DESCRIPTION OF THE TASK: Within the entries below, find every line that has the string "alleen", then copy it.

** PROVIDED DATA follows **

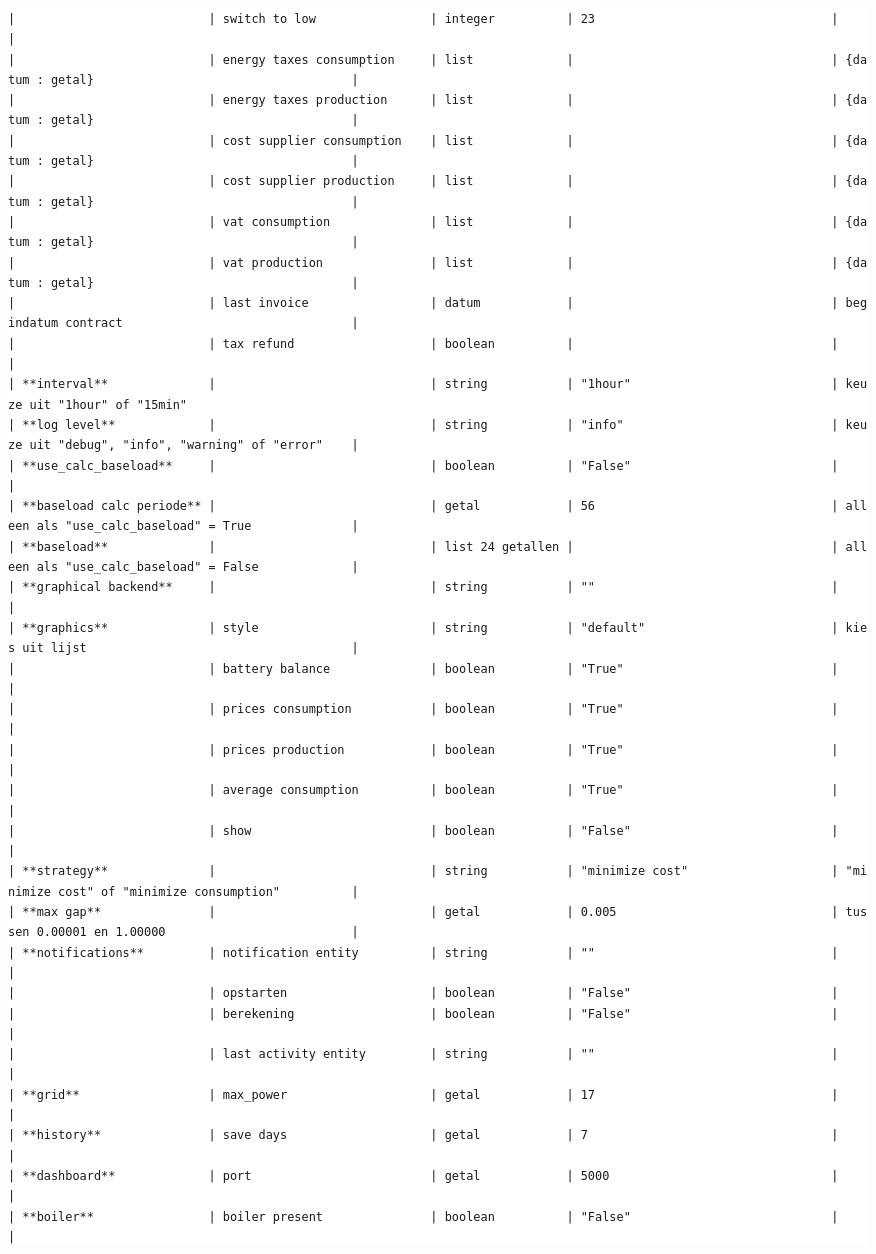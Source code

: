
 ```
|                           | switch to low                | integer          | 23                                 |                                                    |
|                           | energy taxes consumption     | list             |                                    | {datum : getal}                                    |
|                           | energy taxes production      | list             |                                    | {datum : getal}                                    |
|                           | cost supplier consumption    | list             |                                    | {datum : getal}                                    |
|                           | cost supplier production     | list             |                                    | {datum : getal}                                    |
|                           | vat consumption              | list             |                                    | {datum : getal}                                    |
|                           | vat production               | list             |                                    | {datum : getal}                                    |
|                           | last invoice                 | datum            |                                    | begindatum contract                                |
|                           | tax refund                   | boolean          |                                    |                                                    |
| **interval**              |                              | string           | "1hour"                            | keuze uit "1hour" of "15min"                       
| **log level**             |                              | string           | "info"                             | keuze uit "debug", "info", "warning" of "error"    |
| **use_calc_baseload**     |                              | boolean          | "False"                            |                                                    |
| **baseload calc periode** |                              | getal            | 56                                 | alleen als "use_calc_baseload" = True              | 
| **baseload**              |                              | list 24 getallen |                                    | alleen als "use_calc_baseload" = False             | 
| **graphical backend**     |                              | string           | ""                                 |                                                    |
| **graphics**              | style                        | string           | "default"                          | kies uit lijst                                     |
|                           | battery balance              | boolean          | "True"                             |                                                    |
|                           | prices consumption           | boolean          | "True"                             |                                                    |
|                           | prices production            | boolean          | "True"                             |                                                    |
|                           | average consumption          | boolean          | "True"                             |                                                    |
|                           | show                         | boolean          | "False"                            |                                                    |
| **strategy**              |                              | string           | "minimize cost"                    | "minimize cost" of "minimize consumption"          |
| **max gap**               |                              | getal            | 0.005                              | tussen 0.00001 en 1.00000                          |
| **notifications**         | notification entity          | string           | ""                                 |                                                    | 
|                           | opstarten                    | boolean          | "False"                            | 
|                           | berekening                   | boolean          | "False"                            |                                                    | 
|                           | last activity entity         | string           | ""                                 |                                                    | 
| **grid**                  | max_power                    | getal            | 17                                 |                                                    | 
| **history**               | save days                    | getal            | 7                                  |                                                    | 
| **dashboard**             | port                         | getal            | 5000                               |                                                    | 
| **boiler**                | boiler present               | boolean          | "False"                            |                                                    | 
```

** End of PROVIDED DATA **

TASK OUTPUT:
| **baseload calc periode** |                              | getal            | 56                                 | alleen als "use_calc_baseload" = True              | 
| **baseload**              |                              | list 24 getallen |                                    | alleen als "use_calc_baseload" = False             | 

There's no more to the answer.